2015 · David Robert Mitchell
A reading · through the lens of theory
What makes It Follows formally remarkable is how completely its single rule — a walking thing only you can see, passed through sex — converts ordinary suburban Detroit into any-space-whatever. Mike Gioulakis's anamorphic deep focus refuses to let any corner of the frame stay innocent: every plane is held sharp, so the threat can materialize at the back of a high school hallway or across a beach as a distant silhouette with equal, horrible legibility. This is the Lewton-Tourneur principle updated to Panavision: the monster withheld, the frame itself weaponized.

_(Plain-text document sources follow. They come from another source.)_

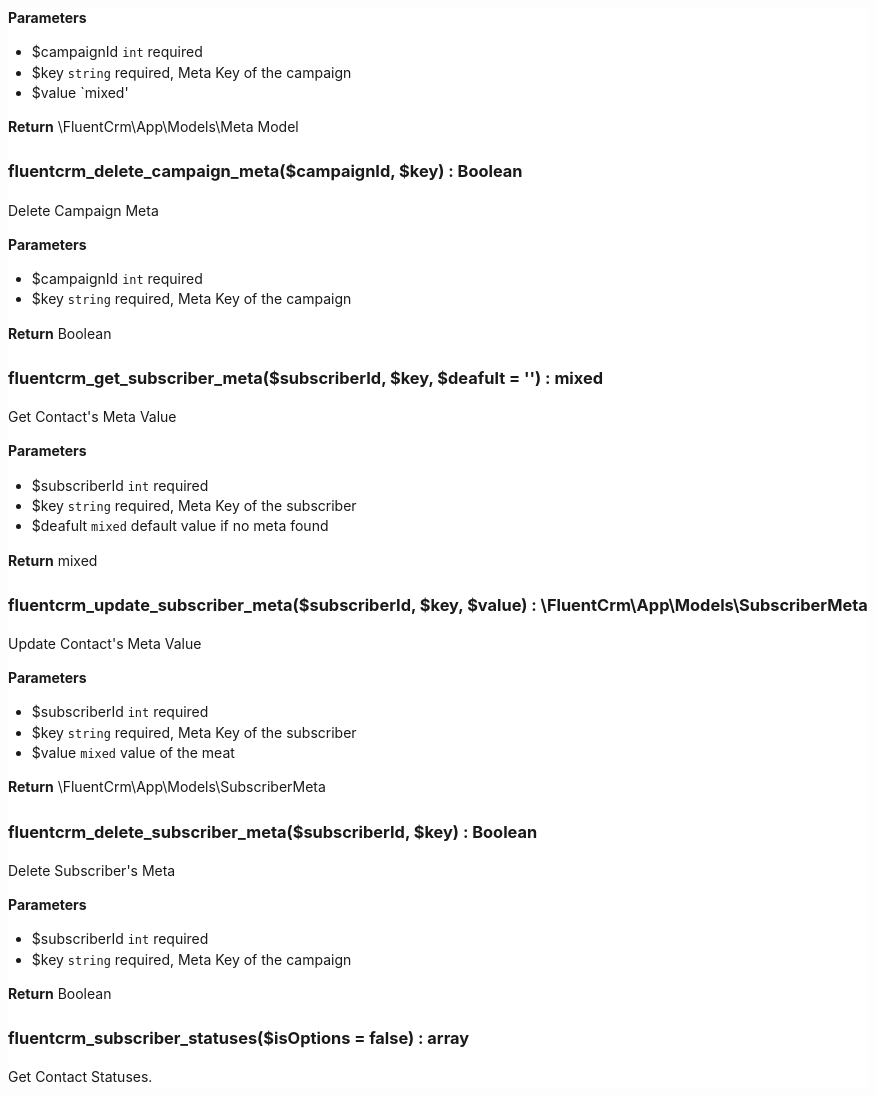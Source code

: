 **Parameters**
- $campaignId `int` required
- $key `string` required, Meta Key of the campaign
- $value `mixed' 

**Return** \FluentCrm\App\Models\Meta Model

### fluentcrm_delete_campaign_meta($campaignId, $key) : Boolean
Delete Campaign Meta

**Parameters**
- $campaignId `int` required
- $key `string` required, Meta Key of the campaign

**Return** Boolean

### fluentcrm_get_subscriber_meta($subscriberId, $key, $deafult = '') : mixed
Get Contact's Meta Value

**Parameters**
- $subscriberId `int` required
- $key `string` required, Meta Key of the subscriber
- $deafult `mixed` default value if no meta found

**Return** mixed


### fluentcrm_update_subscriber_meta($subscriberId, $key, $value) : \FluentCrm\App\Models\SubscriberMeta
Update Contact's Meta Value

**Parameters**
- $subscriberId `int` required
- $key `string` required, Meta Key of the subscriber
- $value `mixed` value of the meat

**Return** \FluentCrm\App\Models\SubscriberMeta


### fluentcrm_delete_subscriber_meta($subscriberId, $key) : Boolean
Delete Subscriber's Meta

**Parameters**
- $subscriberId `int` required
- $key `string` required, Meta Key of the campaign

**Return** Boolean


### fluentcrm_subscriber_statuses($isOptions = false) : array
Get Contact Statuses.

But the film's most distinctive formal move is its slow, near-full 360-degree camera rotations, and these pans are where relation-image becomes literal survival. In Hitchcock the relation-image folds the spectator into the logic of looking; here Mitchell and Gioulakis literalize that fold — the rotation is Jay's threat-detection and ours simultaneously, and we scan backgrounds with the same paranoid urgency she does, because deep focus guarantees the danger could already be in frame, we just haven't found it yet. The film's direct craft ancestor is Halloween (1978): Carpenter's slow widescreen predator who simply walks, his self-composed analog synth score, his suburban Panavision menace — Mitchell and composer Disasterpeace rebuild this structural and sonic template piece by piece, preserving the stalker's unhurried pace while deepening its existential register. What they add is coming-of-age weight: sex as the vector of transmission makes the entity a figure for irreversible consequence, the vulnerability that cannot be unknowed — dread as a permanent condition of adulthood.